#MeToo’s Impact Will Stay Strong—Even if Harvey Weinstein Walks Free

Kena Betancur/Getty Images
Kena Betancur/Getty Images

Harvey Weinstein, perhaps the #MeToo movement’s most notorious villain, saw his sex-crimes conviction overturned last week, after an appeals court ruled that the trial court judge had improperly allowed in testimony about “uncharged, alleged prior sexual acts.” Weinstein’s 23-year prison sentence was vacated, and whether prosecutors will re-try him remains up in the air.

Weinstein is not a free man. He remains in jail in New York, although his lawyers say he is seriously ill, and they are seeking medical care for him. He was also convicted of rape and sexual assault in California, and could face extradition to that state, where he would be staring down a 16-year prison sentence.

It’s tempting to use this latest turn in the Weinstein case to make sweeping statements about the state of #MeToo and American feminism. And it does seem to be the case that, after a flash of feminist progress, the sights have dimmed for American women. The pussy-grabber ex-president, whose last election campaign flamed out in a spectacle of confederate-flag-carriers men coups and Rudy Giuliani dripping hair dye near a sex shop, is again the Republican nominee for president and may just find himself back in the White House—and this is after a jury found him liable for sexual abuse, and then defamation against the women they determined he sexually abused.

Harvey Weinstein’s New York Rape Conviction Overturned by New York Appeals Court

The national right to abortion was overturned by a right-wing Supreme Court, including one member who was accused of sexual assault and confirmed anyway, and while women have been fighting back at the ballot box, Republicans are still refusing to so much as protect birth control access, while they back bills that would ban abortion and possibly even IVF nationwide. Thanks to the abortion bans that now exist in nearly every Republican-dominated state, doctors have refused basic care to pregnant women, and women have gone septic, lost their uteruses, bled out on bathroom floors, and had stillbirths in their cars.

A few of the famous #MeToo men convicted of serious crimes remain in jail, including Danny Masterson and R. Kelly, whose 20-year sentence for child sexual abuse was just upheld. But others—Bill Cosby, now Weinstein—have seen their convictions overturned. And the non-legal penalties for men facing many allegations of sexual assault and harassment have been similarly mixed.

But, as frustrating as some of these developments are, I’m not sure they tell us much about the importance or impact of the #MeToo movement—other than that feminism, as always, is an unfinished project, and its biggest gains have always come with a sustained backlash.

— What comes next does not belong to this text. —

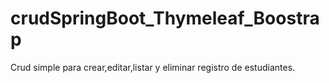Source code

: # crudSpringBoot_Thymeleaf_Boostrap
Crud simple para crear,editar,listar y eliminar registro de estudiantes.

What the #MeToo movement did—and what overturning convictions cannot take away—is reshape Americans’ understanding of sexual assault and sexual harassment as both pervasive and related more to power than sex. Weinstein, Cosby, Trump, and men in politics, business, and media like Andrew Cuomo and Les Moonves—these are all men accused not just of sexual bad acts, but of using their fame and influence to commit those bad acts. The accusations, framed as they were as exploitations of power as much as sexual misdeeds, gave women and men the nation over the language to talk about a layered harms of sexual harassment.

The cascade of accusations against powerful men, as well as the simple declaration that “this happened to me, too” even if a woman’s finger didn’t point at any man in particular, also made clear that sexual abuses aren’t a problem of a few bad apples committing extreme acts, but a spectrum of violations, exploitations, and humiliations that run from the troubling to the devastating—a kind of misogynist metronome counting a steady pulse of mistreatment through women’s lives.

The accusations put men on notice, too, that behaviors that may once have been written off or downplayed may now come at the cost of one’s job, reputation, or even freedom. None of this is to say the movement is perfect. While there is utility in understanding that sexual mistreatment runs across a wide spectrum, there’s also a big problem with putting violence predators like Masterson in the same category as men like Aziz Ansari, who stood accused of no crime, and simply seemed like an awkward and bad lover. And some women’s rights advocates, righteously fed up with millennia of silence and abuse, were less-righteously willing to do away with norms of due process and transparency—an overreach that cost the movement some of its credibility and sparked significant criticism.

It has never been the case, in any society, that every wrongdoer is punished in perfect proportion to their bad act. And it seems unlikely that American society, with its vast inequities, will be the first. But one premise of our justice system, and hopefully one aim of social justice movements, is that while outcomes may not always be what we wish (let alone perfectly just), the key is that the process is a fair one.

#MeToo did not fix the justice system for women, nor the various social systems that disadvantage us and put so many men in positions to prey on and exploit us. But it did help to right those systems, just a little—to add a little weight to the lighter side of a badly off-kilter scale. Weinstein may, some day soon, walk out of prison a free man. After a lifetime of wealth and privilege, he has been able to buy some of the best criminal defense America has to offer. But one thing Weinstein can’t do is lessen the weight of the impact and the reckoning wrought by the women who came forward about him.